(EXCERPTED DATA Opens)

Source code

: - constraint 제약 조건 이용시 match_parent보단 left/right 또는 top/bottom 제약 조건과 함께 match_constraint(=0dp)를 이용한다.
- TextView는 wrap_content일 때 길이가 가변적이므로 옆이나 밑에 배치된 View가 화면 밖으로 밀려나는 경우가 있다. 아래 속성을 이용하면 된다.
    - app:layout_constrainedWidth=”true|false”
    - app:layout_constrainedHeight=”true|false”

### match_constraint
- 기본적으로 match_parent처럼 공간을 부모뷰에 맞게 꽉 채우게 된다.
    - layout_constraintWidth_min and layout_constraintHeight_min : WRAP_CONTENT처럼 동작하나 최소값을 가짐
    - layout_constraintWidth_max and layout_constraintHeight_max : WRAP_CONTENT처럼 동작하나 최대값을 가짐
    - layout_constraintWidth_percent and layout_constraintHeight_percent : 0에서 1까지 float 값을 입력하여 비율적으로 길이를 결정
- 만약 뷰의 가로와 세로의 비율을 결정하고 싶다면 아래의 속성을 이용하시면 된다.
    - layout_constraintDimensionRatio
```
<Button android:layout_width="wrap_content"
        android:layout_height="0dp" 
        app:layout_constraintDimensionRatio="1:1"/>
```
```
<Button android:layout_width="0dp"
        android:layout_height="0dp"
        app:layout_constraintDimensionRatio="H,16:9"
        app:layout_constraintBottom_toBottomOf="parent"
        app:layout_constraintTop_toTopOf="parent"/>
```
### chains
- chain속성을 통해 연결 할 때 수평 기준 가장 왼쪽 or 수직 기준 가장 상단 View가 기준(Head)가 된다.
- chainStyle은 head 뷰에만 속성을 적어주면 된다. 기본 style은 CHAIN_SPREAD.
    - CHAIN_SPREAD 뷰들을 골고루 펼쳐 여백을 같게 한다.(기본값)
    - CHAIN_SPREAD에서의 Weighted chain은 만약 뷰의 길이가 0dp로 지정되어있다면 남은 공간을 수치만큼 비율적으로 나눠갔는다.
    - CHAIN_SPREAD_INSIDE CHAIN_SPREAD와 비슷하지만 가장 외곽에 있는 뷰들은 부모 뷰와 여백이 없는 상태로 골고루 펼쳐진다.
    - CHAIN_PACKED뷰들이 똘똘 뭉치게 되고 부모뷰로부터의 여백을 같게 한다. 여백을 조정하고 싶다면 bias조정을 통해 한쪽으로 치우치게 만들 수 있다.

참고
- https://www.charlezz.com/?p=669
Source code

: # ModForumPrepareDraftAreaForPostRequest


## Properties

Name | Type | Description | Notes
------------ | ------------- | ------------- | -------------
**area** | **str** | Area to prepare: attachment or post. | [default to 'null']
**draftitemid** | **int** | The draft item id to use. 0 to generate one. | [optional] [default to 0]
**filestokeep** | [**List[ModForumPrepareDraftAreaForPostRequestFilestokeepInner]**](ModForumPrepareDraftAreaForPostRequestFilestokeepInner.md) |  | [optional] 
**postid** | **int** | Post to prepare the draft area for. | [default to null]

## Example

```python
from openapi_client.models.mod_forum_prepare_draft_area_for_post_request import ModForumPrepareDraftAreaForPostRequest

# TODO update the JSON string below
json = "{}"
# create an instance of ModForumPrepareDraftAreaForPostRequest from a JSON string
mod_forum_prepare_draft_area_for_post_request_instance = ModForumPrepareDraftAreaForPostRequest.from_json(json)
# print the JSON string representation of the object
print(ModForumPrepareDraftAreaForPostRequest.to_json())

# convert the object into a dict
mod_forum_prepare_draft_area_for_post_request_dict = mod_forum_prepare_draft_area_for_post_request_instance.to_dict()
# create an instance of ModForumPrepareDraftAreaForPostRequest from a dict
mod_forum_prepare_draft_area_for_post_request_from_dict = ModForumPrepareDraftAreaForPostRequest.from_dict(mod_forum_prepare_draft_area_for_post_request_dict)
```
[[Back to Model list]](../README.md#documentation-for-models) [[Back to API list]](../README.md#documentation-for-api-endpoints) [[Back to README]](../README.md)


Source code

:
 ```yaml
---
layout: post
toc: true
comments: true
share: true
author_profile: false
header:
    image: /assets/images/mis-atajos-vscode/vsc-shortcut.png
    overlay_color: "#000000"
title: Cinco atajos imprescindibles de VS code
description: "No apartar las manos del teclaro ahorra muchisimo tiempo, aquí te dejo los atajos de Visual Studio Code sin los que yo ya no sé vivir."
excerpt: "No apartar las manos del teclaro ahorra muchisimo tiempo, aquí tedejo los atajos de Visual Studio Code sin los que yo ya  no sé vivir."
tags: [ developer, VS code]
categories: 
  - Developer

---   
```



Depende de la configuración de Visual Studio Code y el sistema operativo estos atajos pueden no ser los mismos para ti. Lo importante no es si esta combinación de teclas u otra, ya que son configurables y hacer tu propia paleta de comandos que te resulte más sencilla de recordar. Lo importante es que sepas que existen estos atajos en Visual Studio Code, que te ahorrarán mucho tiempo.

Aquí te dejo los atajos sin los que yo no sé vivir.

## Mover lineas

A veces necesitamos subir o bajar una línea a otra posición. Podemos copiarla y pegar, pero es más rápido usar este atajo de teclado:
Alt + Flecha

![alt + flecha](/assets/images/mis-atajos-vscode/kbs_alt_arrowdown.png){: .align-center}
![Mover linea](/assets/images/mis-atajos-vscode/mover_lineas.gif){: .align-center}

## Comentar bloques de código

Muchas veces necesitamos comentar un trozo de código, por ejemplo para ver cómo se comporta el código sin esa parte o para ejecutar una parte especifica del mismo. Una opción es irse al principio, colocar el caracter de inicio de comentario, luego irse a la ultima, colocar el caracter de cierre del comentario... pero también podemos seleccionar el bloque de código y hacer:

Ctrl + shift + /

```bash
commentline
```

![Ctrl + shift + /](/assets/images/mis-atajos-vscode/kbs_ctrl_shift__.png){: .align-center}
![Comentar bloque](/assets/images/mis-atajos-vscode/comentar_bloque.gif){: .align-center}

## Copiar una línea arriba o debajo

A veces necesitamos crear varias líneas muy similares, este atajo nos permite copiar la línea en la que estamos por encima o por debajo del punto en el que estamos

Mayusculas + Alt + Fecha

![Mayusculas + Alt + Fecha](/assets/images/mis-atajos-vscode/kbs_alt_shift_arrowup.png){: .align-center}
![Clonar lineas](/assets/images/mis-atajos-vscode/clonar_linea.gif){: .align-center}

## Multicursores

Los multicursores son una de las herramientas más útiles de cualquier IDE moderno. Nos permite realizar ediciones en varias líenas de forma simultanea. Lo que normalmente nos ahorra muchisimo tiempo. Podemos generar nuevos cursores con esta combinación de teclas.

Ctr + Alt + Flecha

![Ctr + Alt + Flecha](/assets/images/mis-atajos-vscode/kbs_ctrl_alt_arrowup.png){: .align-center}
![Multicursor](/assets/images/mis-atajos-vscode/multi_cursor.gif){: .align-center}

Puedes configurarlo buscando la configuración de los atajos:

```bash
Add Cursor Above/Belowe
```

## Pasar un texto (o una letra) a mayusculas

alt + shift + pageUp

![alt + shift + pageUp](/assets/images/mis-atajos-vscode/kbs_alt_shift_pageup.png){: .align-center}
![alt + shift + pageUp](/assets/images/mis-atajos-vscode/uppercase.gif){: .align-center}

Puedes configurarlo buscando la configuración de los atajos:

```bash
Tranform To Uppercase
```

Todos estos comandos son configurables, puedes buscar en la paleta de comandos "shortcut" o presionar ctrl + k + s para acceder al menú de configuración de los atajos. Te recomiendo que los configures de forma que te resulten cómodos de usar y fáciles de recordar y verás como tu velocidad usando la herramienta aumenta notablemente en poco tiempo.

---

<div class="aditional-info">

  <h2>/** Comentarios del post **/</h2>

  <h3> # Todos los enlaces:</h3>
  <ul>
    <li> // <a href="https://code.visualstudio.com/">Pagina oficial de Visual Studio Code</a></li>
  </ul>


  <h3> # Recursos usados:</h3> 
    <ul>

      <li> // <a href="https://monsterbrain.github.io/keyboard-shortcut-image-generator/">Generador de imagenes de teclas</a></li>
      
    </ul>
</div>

(EXCERPTED DATA Closes)

Give the number of lines in the records above in which the word "Mover" appears. Include no other text.

2